The nurse is caring for a client at risk for suicide. Which client behavior is most indicative that the client may be contemplating suicide?
- The client shares that he is finally happy.
- The client sits and cries for long periods of time.
- The client prefers to spend long periods of time alone.
- The client reports a variety of sleep pattern disturbances.

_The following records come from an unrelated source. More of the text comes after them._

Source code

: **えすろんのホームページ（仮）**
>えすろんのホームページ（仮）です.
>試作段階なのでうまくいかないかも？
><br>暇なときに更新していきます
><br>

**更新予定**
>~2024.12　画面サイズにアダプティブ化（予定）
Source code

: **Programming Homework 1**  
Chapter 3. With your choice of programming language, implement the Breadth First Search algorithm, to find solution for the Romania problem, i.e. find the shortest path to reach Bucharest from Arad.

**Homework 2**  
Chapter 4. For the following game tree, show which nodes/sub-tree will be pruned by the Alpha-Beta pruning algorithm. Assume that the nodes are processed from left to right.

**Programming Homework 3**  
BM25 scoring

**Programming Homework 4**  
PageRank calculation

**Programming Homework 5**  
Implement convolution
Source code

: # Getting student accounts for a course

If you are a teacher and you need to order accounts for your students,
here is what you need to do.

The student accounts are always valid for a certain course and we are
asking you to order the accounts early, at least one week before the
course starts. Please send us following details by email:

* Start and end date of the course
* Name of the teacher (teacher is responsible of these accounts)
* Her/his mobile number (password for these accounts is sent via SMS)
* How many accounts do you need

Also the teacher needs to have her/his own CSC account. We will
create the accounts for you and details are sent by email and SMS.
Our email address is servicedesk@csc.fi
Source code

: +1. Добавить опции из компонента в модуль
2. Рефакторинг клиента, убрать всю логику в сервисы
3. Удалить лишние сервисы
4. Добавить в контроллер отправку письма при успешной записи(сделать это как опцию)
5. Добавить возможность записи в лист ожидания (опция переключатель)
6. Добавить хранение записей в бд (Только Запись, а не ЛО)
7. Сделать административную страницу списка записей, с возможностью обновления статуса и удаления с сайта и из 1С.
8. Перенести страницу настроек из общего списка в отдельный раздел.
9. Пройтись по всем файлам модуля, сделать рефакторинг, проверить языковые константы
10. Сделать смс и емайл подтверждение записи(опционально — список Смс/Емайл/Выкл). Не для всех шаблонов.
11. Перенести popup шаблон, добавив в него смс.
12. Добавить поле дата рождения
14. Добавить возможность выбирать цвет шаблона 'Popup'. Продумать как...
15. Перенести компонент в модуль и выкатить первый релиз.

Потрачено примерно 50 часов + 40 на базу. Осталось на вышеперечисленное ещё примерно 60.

Explanation: Answer reason: A sudden, unexpected improvement in mood in a previously suicidal client can signal that the person has decided on a plan and feels relief because the internal conflict is “resolved.” This apparent calmness may occur shortly before an attempt, making it a higher-risk warning sign than ongoing distress alone. Prolonged crying, social withdrawal, and sleep disturbance are common depressive symptoms, but they do not specifically suggest imminent action as strongly as an abrupt shift to feeling “finally happy.” This change warrants immediate suicide-risk reassessment, closer observation, and safety interventions.